"Isn't it awful?" Jane returned.
"Have you any idea how it came--about?"
"The reporter, Miss Nevins, was with Marian Seaton at the Breslin game," Jane answered frankly. "Of course, Marian--dislikes Helen."
"Oh, that's it! Well, this seems to be the final stroke. I have done everything possible, and made all sorts of allowances for Marian, because she has been handicapped by a frivolous mother, and an indulgent father. Of late when affairs at Wellington assumed a really serious turn, I felt our patience and endurance had been exhausted, and I may tell you, my dear, Miss Seaton was marked for leaving Wellington."
"Oh, that would be too bad," sighed the considerate Jane.
"Yes, I agree with you, but Miss Seaton has given so much annoyance. Only your own intervention more than once saved her. And this, in face of the fact that you were the most--abused victim of her idiosyncracies. But this is altogether too serious to admit of forgiveness. There's no telling what mischief that absurd article may work."

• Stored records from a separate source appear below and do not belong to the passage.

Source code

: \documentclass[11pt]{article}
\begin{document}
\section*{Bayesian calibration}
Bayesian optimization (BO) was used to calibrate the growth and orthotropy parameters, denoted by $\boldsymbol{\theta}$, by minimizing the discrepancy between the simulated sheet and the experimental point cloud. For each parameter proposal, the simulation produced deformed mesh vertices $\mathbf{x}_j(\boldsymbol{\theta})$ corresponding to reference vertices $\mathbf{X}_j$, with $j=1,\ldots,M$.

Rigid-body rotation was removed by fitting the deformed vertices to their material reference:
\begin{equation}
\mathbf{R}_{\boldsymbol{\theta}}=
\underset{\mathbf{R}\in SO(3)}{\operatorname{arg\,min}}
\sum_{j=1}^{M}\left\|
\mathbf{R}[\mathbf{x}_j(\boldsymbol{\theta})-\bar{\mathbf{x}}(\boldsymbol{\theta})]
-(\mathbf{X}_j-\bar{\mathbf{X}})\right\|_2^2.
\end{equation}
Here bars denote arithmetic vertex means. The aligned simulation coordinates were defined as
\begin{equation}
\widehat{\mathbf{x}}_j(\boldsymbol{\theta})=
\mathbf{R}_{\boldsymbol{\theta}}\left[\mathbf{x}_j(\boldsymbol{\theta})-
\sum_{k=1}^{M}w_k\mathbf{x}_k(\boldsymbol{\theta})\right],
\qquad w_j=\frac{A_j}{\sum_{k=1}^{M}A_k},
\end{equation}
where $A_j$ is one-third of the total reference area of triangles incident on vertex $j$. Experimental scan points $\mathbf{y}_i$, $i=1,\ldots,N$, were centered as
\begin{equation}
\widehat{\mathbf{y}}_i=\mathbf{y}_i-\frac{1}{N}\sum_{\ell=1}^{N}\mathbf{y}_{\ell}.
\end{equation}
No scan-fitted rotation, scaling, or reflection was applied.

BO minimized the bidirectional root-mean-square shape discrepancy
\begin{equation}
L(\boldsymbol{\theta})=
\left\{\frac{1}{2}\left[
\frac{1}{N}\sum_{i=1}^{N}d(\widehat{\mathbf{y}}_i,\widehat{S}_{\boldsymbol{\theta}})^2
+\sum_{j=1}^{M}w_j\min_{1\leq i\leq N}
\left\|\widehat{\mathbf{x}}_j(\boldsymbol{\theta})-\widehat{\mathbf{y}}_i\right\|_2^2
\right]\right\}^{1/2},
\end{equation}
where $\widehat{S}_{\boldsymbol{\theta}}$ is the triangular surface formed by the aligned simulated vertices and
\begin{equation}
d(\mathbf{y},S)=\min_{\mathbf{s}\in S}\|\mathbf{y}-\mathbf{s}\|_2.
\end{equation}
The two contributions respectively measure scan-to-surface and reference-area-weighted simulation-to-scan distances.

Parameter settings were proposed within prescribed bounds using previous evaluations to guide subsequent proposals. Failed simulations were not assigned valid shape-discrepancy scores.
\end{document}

Jane accepted again the despised sheet, and reading the disputed "story" over more carefully, she visioned all sorts of dire calamities coming to defenceless little Helen, through this open announcement of "The Mystery of Wellington College." It was too awful--too horrible, after all their carefully executed plans, to save her from publicity.
As the train sped on to New York scenes at Wellington had also shifted. Marian Seaton and Dolorez Vincez were having their inevitable reckoning.
Dolorez had sought out Marian--going so far as to lie in wait for the harassed girl, as she left the grounds for her noon trip to the postoffice.